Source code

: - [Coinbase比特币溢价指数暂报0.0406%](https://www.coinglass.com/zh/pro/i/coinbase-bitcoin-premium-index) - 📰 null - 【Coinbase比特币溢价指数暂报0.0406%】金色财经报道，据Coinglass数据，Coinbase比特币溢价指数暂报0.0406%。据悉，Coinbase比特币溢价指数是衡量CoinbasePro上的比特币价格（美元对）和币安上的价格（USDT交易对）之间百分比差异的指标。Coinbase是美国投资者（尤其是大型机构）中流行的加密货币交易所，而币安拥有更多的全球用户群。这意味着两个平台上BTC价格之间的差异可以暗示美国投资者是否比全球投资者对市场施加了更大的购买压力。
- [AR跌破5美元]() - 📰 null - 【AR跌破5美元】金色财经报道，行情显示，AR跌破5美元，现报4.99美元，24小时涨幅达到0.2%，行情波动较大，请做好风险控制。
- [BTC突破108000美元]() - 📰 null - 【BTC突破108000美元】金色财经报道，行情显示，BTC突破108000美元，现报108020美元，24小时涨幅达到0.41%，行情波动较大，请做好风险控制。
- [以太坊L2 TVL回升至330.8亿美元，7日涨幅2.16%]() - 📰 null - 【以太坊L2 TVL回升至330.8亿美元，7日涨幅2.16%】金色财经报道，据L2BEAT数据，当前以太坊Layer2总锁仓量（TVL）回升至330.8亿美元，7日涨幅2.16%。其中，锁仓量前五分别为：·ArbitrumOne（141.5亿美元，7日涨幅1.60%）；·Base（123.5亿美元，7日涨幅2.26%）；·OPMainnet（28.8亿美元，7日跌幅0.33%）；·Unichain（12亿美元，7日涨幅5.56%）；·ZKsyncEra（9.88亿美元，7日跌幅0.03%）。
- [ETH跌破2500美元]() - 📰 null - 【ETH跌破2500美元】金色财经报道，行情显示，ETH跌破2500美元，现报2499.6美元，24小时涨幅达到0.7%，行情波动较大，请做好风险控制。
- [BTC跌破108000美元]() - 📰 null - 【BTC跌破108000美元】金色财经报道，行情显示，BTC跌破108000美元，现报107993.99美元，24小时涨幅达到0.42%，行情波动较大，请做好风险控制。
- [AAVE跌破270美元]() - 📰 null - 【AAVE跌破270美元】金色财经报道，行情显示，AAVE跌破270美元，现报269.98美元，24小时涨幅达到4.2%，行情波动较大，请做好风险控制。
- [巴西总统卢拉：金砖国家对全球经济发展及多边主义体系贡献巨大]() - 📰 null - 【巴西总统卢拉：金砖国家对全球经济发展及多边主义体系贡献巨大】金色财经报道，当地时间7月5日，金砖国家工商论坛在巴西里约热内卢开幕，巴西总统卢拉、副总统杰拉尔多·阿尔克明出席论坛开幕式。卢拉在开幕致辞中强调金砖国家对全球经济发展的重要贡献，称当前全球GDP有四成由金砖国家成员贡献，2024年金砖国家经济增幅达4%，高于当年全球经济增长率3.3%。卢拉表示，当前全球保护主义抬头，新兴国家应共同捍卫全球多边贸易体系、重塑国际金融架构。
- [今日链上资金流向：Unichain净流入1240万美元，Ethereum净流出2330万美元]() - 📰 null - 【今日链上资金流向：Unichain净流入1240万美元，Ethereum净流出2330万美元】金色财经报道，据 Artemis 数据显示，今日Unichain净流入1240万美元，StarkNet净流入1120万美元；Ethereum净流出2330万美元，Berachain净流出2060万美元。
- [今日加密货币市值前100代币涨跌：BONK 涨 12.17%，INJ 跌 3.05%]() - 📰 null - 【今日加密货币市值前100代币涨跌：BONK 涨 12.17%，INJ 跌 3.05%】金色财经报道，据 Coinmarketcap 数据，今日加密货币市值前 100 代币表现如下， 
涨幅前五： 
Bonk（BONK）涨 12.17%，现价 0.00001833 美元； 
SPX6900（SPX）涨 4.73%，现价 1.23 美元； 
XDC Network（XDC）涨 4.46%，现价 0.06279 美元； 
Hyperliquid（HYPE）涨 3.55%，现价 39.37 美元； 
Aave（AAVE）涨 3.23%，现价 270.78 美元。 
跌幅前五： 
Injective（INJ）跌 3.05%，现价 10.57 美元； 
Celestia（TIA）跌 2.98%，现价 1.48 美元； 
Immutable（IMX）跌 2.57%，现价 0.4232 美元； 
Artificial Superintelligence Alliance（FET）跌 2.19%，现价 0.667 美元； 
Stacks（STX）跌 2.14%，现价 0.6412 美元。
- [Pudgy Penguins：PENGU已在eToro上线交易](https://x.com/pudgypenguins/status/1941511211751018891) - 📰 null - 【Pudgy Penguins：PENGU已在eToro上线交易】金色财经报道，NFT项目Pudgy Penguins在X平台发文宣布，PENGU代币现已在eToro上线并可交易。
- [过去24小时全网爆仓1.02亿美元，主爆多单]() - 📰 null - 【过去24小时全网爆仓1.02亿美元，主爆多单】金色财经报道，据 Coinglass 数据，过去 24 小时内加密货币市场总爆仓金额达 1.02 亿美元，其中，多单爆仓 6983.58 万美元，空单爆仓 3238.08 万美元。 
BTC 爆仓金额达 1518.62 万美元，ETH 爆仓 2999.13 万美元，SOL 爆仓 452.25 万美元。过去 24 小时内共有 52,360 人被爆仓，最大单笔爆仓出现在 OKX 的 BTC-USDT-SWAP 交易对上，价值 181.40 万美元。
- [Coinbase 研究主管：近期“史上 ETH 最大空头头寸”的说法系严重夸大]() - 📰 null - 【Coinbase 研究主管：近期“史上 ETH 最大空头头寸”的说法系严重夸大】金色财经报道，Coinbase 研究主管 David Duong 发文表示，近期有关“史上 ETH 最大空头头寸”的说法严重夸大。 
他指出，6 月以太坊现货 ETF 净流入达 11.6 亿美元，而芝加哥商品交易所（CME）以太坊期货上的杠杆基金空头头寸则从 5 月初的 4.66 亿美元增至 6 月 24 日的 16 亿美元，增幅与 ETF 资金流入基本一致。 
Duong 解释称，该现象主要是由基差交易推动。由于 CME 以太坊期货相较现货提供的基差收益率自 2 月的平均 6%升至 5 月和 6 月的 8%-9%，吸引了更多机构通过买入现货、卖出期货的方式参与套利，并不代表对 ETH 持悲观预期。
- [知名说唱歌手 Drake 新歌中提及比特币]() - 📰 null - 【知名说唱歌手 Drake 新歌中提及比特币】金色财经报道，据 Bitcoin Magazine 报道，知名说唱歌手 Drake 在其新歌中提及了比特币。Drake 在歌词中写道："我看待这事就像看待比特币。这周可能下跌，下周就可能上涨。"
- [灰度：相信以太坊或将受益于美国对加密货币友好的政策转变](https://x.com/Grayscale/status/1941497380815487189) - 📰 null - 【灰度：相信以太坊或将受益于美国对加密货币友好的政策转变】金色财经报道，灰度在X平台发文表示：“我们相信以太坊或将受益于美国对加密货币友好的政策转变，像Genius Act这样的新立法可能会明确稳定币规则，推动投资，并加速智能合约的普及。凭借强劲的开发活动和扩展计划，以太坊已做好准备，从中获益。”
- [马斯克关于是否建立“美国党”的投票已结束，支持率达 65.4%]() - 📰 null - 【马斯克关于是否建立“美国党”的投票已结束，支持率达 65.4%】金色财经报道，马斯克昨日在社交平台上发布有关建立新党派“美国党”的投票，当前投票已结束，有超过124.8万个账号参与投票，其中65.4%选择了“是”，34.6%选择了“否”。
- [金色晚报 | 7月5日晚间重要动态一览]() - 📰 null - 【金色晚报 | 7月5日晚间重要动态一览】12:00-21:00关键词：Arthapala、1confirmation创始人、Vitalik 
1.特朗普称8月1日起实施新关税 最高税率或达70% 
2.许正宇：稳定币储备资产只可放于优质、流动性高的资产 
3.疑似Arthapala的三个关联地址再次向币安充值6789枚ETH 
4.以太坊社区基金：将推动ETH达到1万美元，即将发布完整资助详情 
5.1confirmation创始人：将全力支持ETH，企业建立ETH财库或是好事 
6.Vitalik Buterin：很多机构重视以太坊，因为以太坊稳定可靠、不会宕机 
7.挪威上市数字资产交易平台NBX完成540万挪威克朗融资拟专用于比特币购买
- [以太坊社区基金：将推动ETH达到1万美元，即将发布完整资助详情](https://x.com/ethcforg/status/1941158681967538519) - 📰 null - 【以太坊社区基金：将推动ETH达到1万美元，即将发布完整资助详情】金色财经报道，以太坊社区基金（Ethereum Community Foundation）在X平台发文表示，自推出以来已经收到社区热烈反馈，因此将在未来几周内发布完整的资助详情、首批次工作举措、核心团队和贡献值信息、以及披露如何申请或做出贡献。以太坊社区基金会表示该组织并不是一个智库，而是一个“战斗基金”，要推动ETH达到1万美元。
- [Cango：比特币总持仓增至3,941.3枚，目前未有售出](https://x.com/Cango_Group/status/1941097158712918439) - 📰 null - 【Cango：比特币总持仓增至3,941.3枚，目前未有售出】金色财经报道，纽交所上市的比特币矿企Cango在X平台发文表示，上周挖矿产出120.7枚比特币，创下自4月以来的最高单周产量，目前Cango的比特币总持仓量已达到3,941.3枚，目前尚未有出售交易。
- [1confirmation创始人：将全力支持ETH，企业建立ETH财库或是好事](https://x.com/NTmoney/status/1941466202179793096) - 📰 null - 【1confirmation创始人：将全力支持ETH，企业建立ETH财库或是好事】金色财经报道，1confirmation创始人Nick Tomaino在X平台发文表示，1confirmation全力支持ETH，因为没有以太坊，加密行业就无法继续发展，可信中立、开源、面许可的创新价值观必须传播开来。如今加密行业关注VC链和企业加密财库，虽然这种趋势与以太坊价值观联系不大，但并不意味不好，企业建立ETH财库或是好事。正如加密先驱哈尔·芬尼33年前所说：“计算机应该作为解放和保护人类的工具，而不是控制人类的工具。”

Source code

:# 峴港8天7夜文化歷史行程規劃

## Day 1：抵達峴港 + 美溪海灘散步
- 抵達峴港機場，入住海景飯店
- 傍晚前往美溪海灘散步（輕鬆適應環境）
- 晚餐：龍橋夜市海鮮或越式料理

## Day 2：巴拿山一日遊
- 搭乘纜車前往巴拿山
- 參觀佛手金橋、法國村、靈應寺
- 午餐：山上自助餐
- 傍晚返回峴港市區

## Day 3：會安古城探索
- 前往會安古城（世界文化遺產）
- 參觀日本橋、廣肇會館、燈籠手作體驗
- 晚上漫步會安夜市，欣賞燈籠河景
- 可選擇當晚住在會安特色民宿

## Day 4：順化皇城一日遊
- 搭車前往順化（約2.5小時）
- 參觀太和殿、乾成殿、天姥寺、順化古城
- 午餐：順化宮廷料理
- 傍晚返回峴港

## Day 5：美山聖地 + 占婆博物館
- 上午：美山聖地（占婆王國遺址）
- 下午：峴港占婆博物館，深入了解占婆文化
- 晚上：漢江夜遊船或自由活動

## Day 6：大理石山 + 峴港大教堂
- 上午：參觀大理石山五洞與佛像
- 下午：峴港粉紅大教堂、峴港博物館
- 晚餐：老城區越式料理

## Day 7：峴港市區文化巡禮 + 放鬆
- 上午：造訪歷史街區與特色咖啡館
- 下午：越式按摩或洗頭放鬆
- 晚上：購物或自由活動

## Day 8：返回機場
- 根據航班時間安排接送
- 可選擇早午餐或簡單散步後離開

━━━━━━━━━━

* **Required action**: If a line in the records above has the word "以太坊社区基金", copy it.

* **Solution to this task**:
4.以太坊社区基金：将推动ETH达到1万美元，即将发布完整资助详情 
- [以太坊社区基金：将推动ETH达到1万美元，即将发布完整资助详情](https://x.com/ethcforg/status/1941158681967538519) - 📰 null - 【以太坊社区基金：将推动ETH达到1万美元，即将发布完整资助详情】金色财经报道，以太坊社区基金（Ethereum Community Foundation）在X平台发文表示，自推出以来已经收到社区热烈反馈，因此将在未来几周内发布完整的资助详情、首批次工作举措、核心团队和贡献值信息、以及披露如何申请或做出贡献。以太坊社区基金会表示该组织并不是一个智库，而是一个“战斗基金”，要推动ETH达到1万美元。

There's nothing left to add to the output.